One thing which gives Steve and his team a little breathing space is a great piece of foresight from a few years ago. The introduction of the Xcelsius SDK and the work SAP has done to foster a partner ecosystem means there is much more to the product than what comes out of the box. Partner solutions extend the product in a number of areas and more importantly will continue to drive the product forward even as SAP get to work on their HTML5 re-architecture.

This is something which we at Antivia are happy to be able to do. Today, our XWIS product answers the five most commonly requested additions to Xcelsius, namely:

  • Easier data management
  • Greater performance and scalability
  • Offline
  • iPad delivery
  • End user ad-hoc analysis

And, we are already planning our next version, which will add more capability and innovation to the existing Xcelsius.

We also fully intend to be part of things going forward, so as the HTML5 version of Xcelsius emerges and evolves, Antivia will add our unique value into this world, too.

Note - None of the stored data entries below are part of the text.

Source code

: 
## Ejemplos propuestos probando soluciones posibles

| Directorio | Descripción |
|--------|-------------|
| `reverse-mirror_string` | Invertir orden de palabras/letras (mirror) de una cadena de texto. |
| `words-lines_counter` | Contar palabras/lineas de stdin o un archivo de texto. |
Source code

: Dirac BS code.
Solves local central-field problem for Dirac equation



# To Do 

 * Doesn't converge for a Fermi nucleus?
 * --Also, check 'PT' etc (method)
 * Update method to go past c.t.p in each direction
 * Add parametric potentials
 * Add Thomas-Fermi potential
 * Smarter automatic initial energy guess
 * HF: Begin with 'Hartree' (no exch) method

A good example of this is our XWIS Anywhere for iPad product. We architected it in such a way that whilst it can deliver all existing Xcelsius dashboards onto an iPad, it is also “HTML5-ready”, so when the new wave of models are possible it will be able to seamlessly display these as well.

For more details join our XWIS Anywhere Webinar on the 26th January 2012 (registration required)

The road ahead

As a current Xcelsius customer, far from having “backed the wrong horse” as one commentator put it, medium to long term innovation from SAP, and immediate capabilities and innovation from partners means you can have your cake and eat it :-)

Which is just as well, because Xcelsius today is the only BI tool available which makes it quick and easy to create the type of Interactive BI Apps which users really want when they ask for dashboards, but that, too, is another story.